Two young men – a senior math major and a history professor – are spending their first holiday season together, and although they’re a mixed-faith couple, they decide to celebrate the Christian Advent together. As they read and pray, Todd, an Episcopalian, and Erick, who is Jewish, find themselves not only growing closer, but welcoming changes into their lives and witnessing it in others.
Todd is a scion of the Richmond gentry, while Erick is the son of Holocaust survivors in Rhode Island. Realizing they have a lot of adjustments ahead, they use the Advent prayers, and later, the Chanukah recitations, to cement their love. When they’re invited to the commitment ceremony of two young men, Yonatan and Matan, their joy is multiplied as they see two young men joining together for life.
Meanwhile, Todd and Erick meet a swaggering teen, Jeremiah, at a local soup kitchen. Both recognize his boldness as a façade to conceal his fear and pain since he was thrown out of his parents’ home for being gay.
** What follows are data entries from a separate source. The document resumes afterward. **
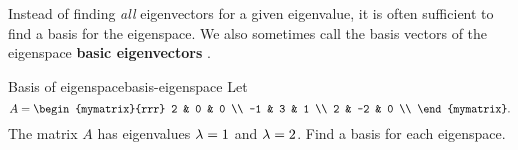 Instead of finding {\em all} eigenvectors for a given eigenvalue, it
is often sufficient to find a basis for the eigenspace. We also
sometimes call the basis vectors of the eigenspace \textbf{basic
  eigenvectors}%
%
%
.

\begin{example}{Basis of eigenspace}{basis-eigenspace}
  Let
  \begin{equation*}
    A = \begin{mymatrix}{rrr}
      2  &  0 & 0 \\
      -1 &  3 & 1 \\
      2  & -2 & 0 \\
    \end{mymatrix}.
  \end{equation*}
  The matrix $A$ has eigenvalues $\lambda=1$ and $\lambda=2$. Find a
  basis for each eigenspace.
\end{example}

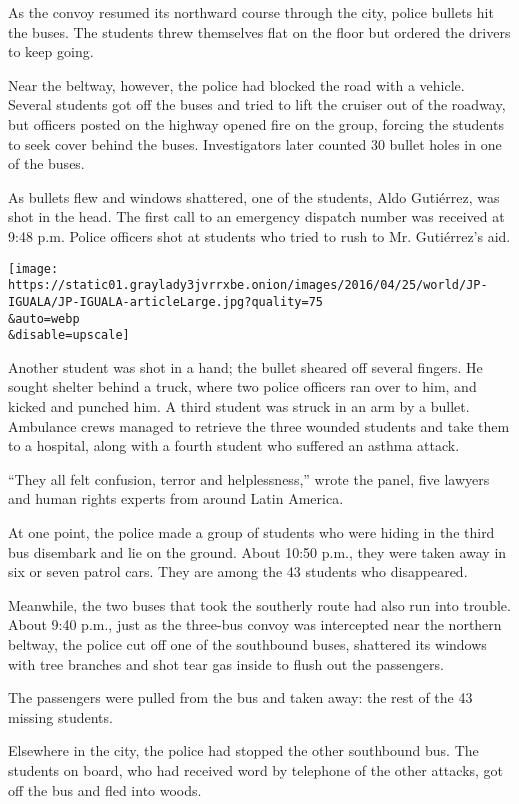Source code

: As the convoy resumed its northward course through the city, police
bullets hit the buses. The students threw themselves flat on the floor
but ordered the drivers to keep going.

Near the beltway, however, the police had blocked the road with a
vehicle. Several students got off the buses and tried to lift the
cruiser out of the roadway, but officers posted on the highway opened
fire on the group, forcing the students to seek cover behind the buses.
Investigators later counted 30 bullet holes in one of the buses.

As bullets flew and windows shattered, one of the students, Aldo
Gutiérrez, was shot in the head. The first call to an emergency dispatch
number was received at 9:48 p.m. Police officers shot at students who
tried to rush to Mr. Gutiérrez's aid.

\texttt{[image: https://static01.graylady3jvrrxbe.onion/images/2016/04/25/world/JP-IGUALA/JP-IGUALA-articleLarge.jpg?quality=75\\\&auto=webp\\\&disable=upscale]}

Another student was shot in a hand; the bullet sheared off several
fingers. He sought shelter behind a truck, where two police officers ran
over to him, and kicked and punched him. A third student was struck in
an arm by a bullet. Ambulance crews managed to retrieve the three
wounded students and take them to a hospital, along with a fourth
student who suffered an asthma attack.

``They all felt confusion, terror and helplessness,'' wrote the panel,
five lawyers and human rights experts from around Latin America.

At one point, the police made a group of students who were hiding in the
third bus disembark and lie on the ground. About 10:50 p.m., they were
taken away in six or seven patrol cars. They are among the 43 students
who disappeared.

Meanwhile, the two buses that took the southerly route had also run into
trouble. About 9:40 p.m., just as the three-bus convoy was intercepted
near the northern beltway, the police cut off one of the southbound
buses, shattered its windows with tree branches and shot tear gas inside
to flush out the passengers.

The passengers were pulled from the bus and taken away: the rest of the
43 missing students.

Elsewhere in the city, the police had stopped the other southbound bus.
The students on board, who had received word by telephone of the other
attacks, got off the bus and fled into woods.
Friends Tim and Black, who provides security services for Yonatan and Matan, welcome Jeremiah into their home and Tim serves as his foster dad, providing love and structure for the once-lost boy. Jeremiah is able to take that love and, with the help of his foster father, funnel it into a healthy teen relationship with Bobby.
When crisis strikes, everyone is able to bond and care for each other with the true love of family. Both sets of parents, as well as the younger men, are able to express their need and affection for one another, able to be comforted by the devoted presence of those they love.
Mac Rountree has written a spellbinding story centered around two men who love each other, and how that love ripples out to heal and unify. Keep Me as an Apple of Your Eye is surely a love story for the ages.